Первые проталины
Шрифт:
— Непорядок, Павлуша. Конфеты — к чаю. А чай после того, как ты ответишь урок.
— А если не отвечу? Что тогда?
Отец снял очки и не сразу, а лишь некоторое время спустя скрылся за ними вновь.
— Павлуша, ты мой сын. Поэтому… прежде всего — уроки. А не чай.
— Короче говоря: если не отвечу — есть не дашь?
— Не дам.
— Уйду тогда…
— Куда?
— Куда глаза глядят! К маме… на могилку.
Спрятавшись за очками, Алексей Алексеевич долго потирал ноющий висок. И вдруг, вскинув голову, с тихой улыбкой на губах поманил к себе сына указательным пальцем.
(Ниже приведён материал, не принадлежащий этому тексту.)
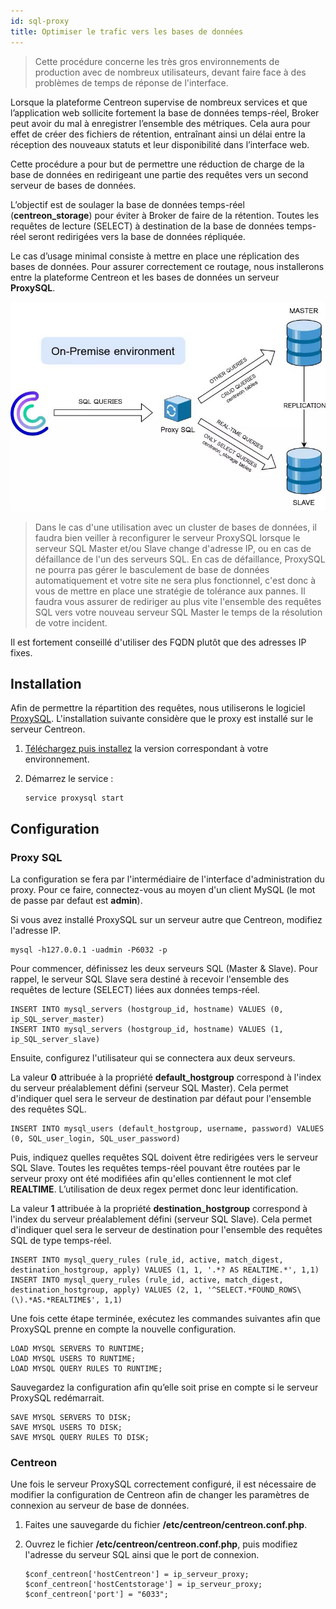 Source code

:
 ```yaml
---
id: sql-proxy
title: Optimiser le trafic vers les bases de données
---
```


> Cette procédure concerne les très gros environnements de production avec de nombreux utilisateurs, devant faire face à des problèmes de temps de réponse de l'interface.

Lorsque la plateforme Centreon supervise de nombreux services et que l’application web sollicite fortement la base de données temps-réel, Broker peut avoir du mal à enregistrer l’ensemble des métriques. Cela aura pour effet de créer des fichiers de rétention, entraînant ainsi un délai entre la réception des nouveaux statuts et leur disponibilité dans l’interface web.

Cette procédure a pour but de permettre une réduction de charge de la base de données en redirigeant une partie des requêtes vers un second serveur de bases de données.

L’objectif est de soulager la base de données temps-réel (**centreon_storage**) pour éviter à Broker de faire de la rétention. Toutes les requêtes de lecture (SELECT) à destination de la base de données temps-réel seront redirigées vers la base de données répliquée.

Le cas d’usage minimal consiste à mettre en place une réplication des bases de données. Pour assurer correctement ce routage, nous installerons entre la plateforme Centreon et les bases de données un serveur **ProxySQL**.

![image](../assets/administration/sql_proxy.png)

> Dans le cas d'une utilisation avec un cluster de bases de données, il faudra bien veiller à reconfigurer le serveur ProxySQL lorsque le serveur SQL Master et/ou Slave change d'adresse IP, ou en cas de défaillance de l'un des serveurs SQL.
> En cas de défaillance, ProxySQL ne pourra pas gérer le basculement de base de données automatiquement et votre site ne sera plus fonctionnel, c'est donc à vous de mettre en place une stratégie de tolérance aux pannes.
> Il faudra vous assurer de rediriger au plus vite l'ensemble des requêtes SQL vers votre nouveau serveur SQL Master le temps de la résolution de votre incident.

Il est fortement conseillé d'utiliser des FQDN plutôt que des adresses IP fixes.

## Installation

Afin de permettre la répartition des requêtes, nous utiliserons le logiciel [ProxySQL](https://proxysql.com/). L'installation suivante considère que le proxy est installé sur le serveur Centreon.

1. [Téléchargez puis installez](https://proxysql.com/documentation/installing-proxysql/) la version correspondant à votre environnement.

2. Démarrez le service :

   ```shell
   service proxysql start
   ```

## Configuration

### Proxy SQL

La configuration se fera par l'intermédiaire de l'interface d'administration du proxy.
Pour ce faire, connectez-vous au moyen d'un client MySQL (le mot de passe par defaut est **admin**).

Si vous avez installé ProxySQL sur un serveur autre que Centreon, modifiez l'adresse IP.

```shell
mysql -h127.0.0.1 -uadmin -P6032 -p
```

Pour commencer, définissez les deux serveurs SQL (Master & Slave). Pour rappel, le serveur SQL Slave sera destiné à recevoir l'ensemble des requêtes de lecture (SELECT) liées aux données temps-réel.

```shell
INSERT INTO mysql_servers (hostgroup_id, hostname) VALUES (0, ip_SQL_server_master)
INSERT INTO mysql_servers (hostgroup_id, hostname) VALUES (1, ip_SQL_server_slave)
```

Ensuite, configurez l'utilisateur qui se connectera aux deux serveurs.

La valeur **0** attribuée à la propriété **default_hostgroup** correspond à l'index du serveur préalablement défini (serveur SQL Master).
Cela permet d'indiquer quel sera le serveur de destination par défaut pour l'ensemble des requêtes SQL.

```shell
INSERT INTO mysql_users (default_hostgroup, username, password) VALUES (0, SQL_user_login, SQL_user_password)
```

Puis, indiquez quelles requêtes SQL doivent être redirigées vers le serveur SQL Slave.
Toutes les requêtes temps-réel pouvant être routées par le serveur proxy ont été modifiées afin qu'elles contiennent le mot clef **REALTIME**. L’utilisation de deux regex permet donc leur identification.

La valeur **1** attribuée à la propriété **destination_hostgroup** correspond à l'index du serveur préalablement défini (serveur SQL Slave). Cela permet d'indiquer quel sera le serveur de destination pour l'ensemble des requêtes SQL de type temps-réel.

```shell
INSERT INTO mysql_query_rules (rule_id, active, match_digest, destination_hostgroup, apply) VALUES (1, 1, '.*? AS REALTIME.*', 1,1)
INSERT INTO mysql_query_rules (rule_id, active, match_digest, destination_hostgroup, apply) VALUES (2, 1, '^SELECT.*FOUND_ROWS\(\).*AS.*REALTIME$', 1,1)
```

Une fois cette étape terminée, exécutez les commandes suivantes afin que ProxySQL prenne en compte la nouvelle configuration.

```shell
LOAD MYSQL SERVERS TO RUNTIME;
LOAD MYSQL USERS TO RUNTIME;
LOAD MYSQL QUERY RULES TO RUNTIME;
```

Sauvegardez la configuration afin qu’elle soit prise en compte si le serveur ProxySQL redémarrait.

```shell
SAVE MYSQL SERVERS TO DISK;
SAVE MYSQL USERS TO DISK;
SAVE MYSQL QUERY RULES TO DISK;
```

### Centreon

Une fois le serveur ProxySQL correctement configuré, il est nécessaire de modifier la configuration de Centreon afin de changer les paramètres de connexion au serveur de base de données.

1. Faites une sauvegarde du fichier **/etc/centreon/centreon.conf.php**.

2. Ouvrez le fichier **/etc/centreon/centreon.conf.php**, puis modifiez l'adresse du serveur SQL ainsi que le port de connexion.

   ```shell
   $conf_centreon['hostCentreon'] = ip_serveur_proxy;
   $conf_centreon['hostCentstorage'] = ip_serveur_proxy;
   $conf_centreon['port'] = "6033";
   ```
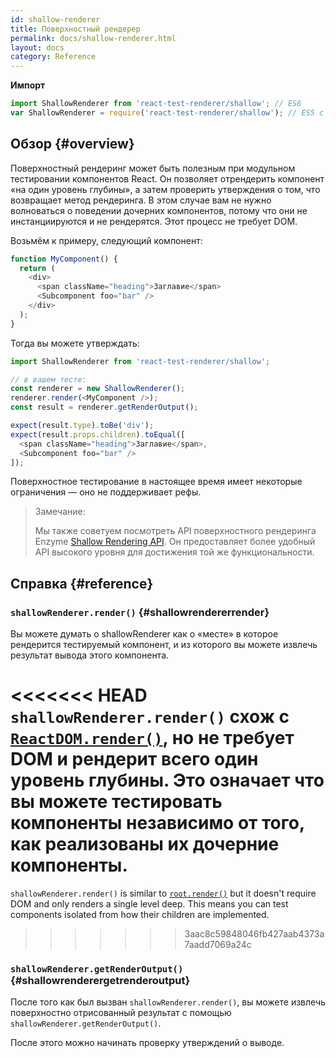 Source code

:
 ```yaml
---
id: shallow-renderer
title: Поверхностный рендерер
permalink: docs/shallow-renderer.html
layout: docs
category: Reference
---
```


**Импорт**

```javascript
import ShallowRenderer from 'react-test-renderer/shallow'; // ES6
var ShallowRenderer = require('react-test-renderer/shallow'); // ES5 с npm
```

## Обзор {#overview}

Поверхностный рендеринг может быть полезным при модульном тестировании компонентов React. Он позволяет отрендерить компонент «на один уровень глубины», а затем проверить утверждения о том, что возвращает метод рендеринга. В этом случае вам не нужно волноваться о поведении дочерних компонентов, потому что они не инстанциируются и не рендерятся. Этот процесс не требует DOM.

Возьмём к примеру, следующий компонент:

```javascript
function MyComponent() {
  return (
    <div>
      <span className="heading">Заглавие</span>
      <Subcomponent foo="bar" />
    </div>
  );
}
```

Тогда вы можете утверждать:

```javascript
import ShallowRenderer from 'react-test-renderer/shallow';

// в вашем тесте:
const renderer = new ShallowRenderer();
renderer.render(<MyComponent />);
const result = renderer.getRenderOutput();

expect(result.type).toBe('div');
expect(result.props.children).toEqual([
  <span className="heading">Заглавие</span>,
  <Subcomponent foo="bar" />
]);
```

Поверхностное тестирование в настоящее время имеет некоторые ограничения — оно не поддерживает рефы.

> Замечание:
>
> Мы также советуем посмотреть API поверхностного рендеринга Enzyme [Shallow Rendering API](https://airbnb.io/enzyme/docs/api/shallow.html). Он предоставляет более удобный API высокого уровня для достижения той же функциональности.

## Справка {#reference}

### `shallowRenderer.render()` {#shallowrendererrender}

Вы можете думать о shallowRenderer как о «месте» в которое рендерится тестируемый компонент, и из которого вы можете извлечь результат вывода этого компонента.

<<<<<<< HEAD
`shallowRenderer.render()` схож с [`ReactDOM.render()`](/docs/react-dom.html#render), но не требует DOM и рендерит всего один уровень глубины. Это означает что вы можете тестировать компоненты независимо от того, как реализованы их дочерние компоненты.
=======
`shallowRenderer.render()` is similar to [`root.render()`](/docs/react-dom-client.html#createroot) but it doesn't require DOM and only renders a single level deep. This means you can test components isolated from how their children are implemented.
>>>>>>> 3aac8c59848046fb427aab4373a7aadd7069a24c

### `shallowRenderer.getRenderOutput()` {#shallowrenderergetrenderoutput}

После того как был вызван `shallowRenderer.render()`, вы можете извлечь поверхностно отрисованный результат с помощью `shallowRenderer.getRenderOutput()`.

После этого можно начинать проверку утверждений о выводе.
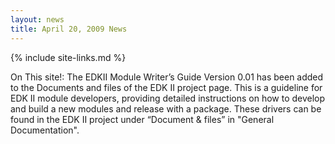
```yaml
---
layout: news
title: April 20, 2009 News
---
```

{% include site-links.md %}

On This site!: The EDKII Module Writer’s Guide Version 0.01 has been added to the Documents and files of the EDK II project page. This is a guideline for EDK II module developers, providing detailed instructions on how to develop and build a new modules and release with a package. These drivers can be found in the EDK II project under “Document & files” in "General Documentation".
— Чего еще? — Павлуша нехотя завозился, стиснутый досками парты, как капканом.
Отец продолжал выманивать Павлушу, помогая указательному пальцу кивками головы, шевелением губ, смешливым подрагиванием носа и даже ушей. Слов он не произносил, так как боялся их разрушительной силы.
Наконец Павлуша выдернул из-под парты сперва одну, затем другую ногу.
— Павлуша, посмотри мне в глаза. Я ведь твой друг. Верь мне.
— Ты мой отец. Родитель. А никакой не… друг.
— Старший друг. Помимо всего. И никогда тебя не предам. Просто я сейчас вижу чуть дальше, нежели ты. На несколько ходов. Выражаясь шахматным языком. Пока что я опытнее тебя. Тебе может показаться, что я излишне жестковат… А ведь это для того, чтобы там, в будущем, тебе было помягче…
— И конфетку жалеешь поэтому?
— Да не конфетку я жалею! А тебя… Беспощадно жалею! Ты мне — дело, урок, я тебе — ужин, конфетку.
— Как в цирке. С медведем…
— С медвежонком! — Отец прижался головой к худенькой груди сына, неловко сбивая очки набок. И тут же отпрянул молодцевато. — Да, пока что — как в цирке! Пока что — по Дарвину, Сеченову, Павлову. А потом и по-товарищески будет у нас с тобой. По-мужски. Не горюй, сынок. Мы с тобой не одни на белом свете.
— А с кем? С Лукерьей?
— И с Лукерьей, понятно. А главное — с надеждой! Мы должны пробиться! К свету, к Жизни с большой буквы. Сквозь голод и холод, сквозь глушь и несправедливость… Сквозь смерть, если хочешь! Сквозь страх смерти.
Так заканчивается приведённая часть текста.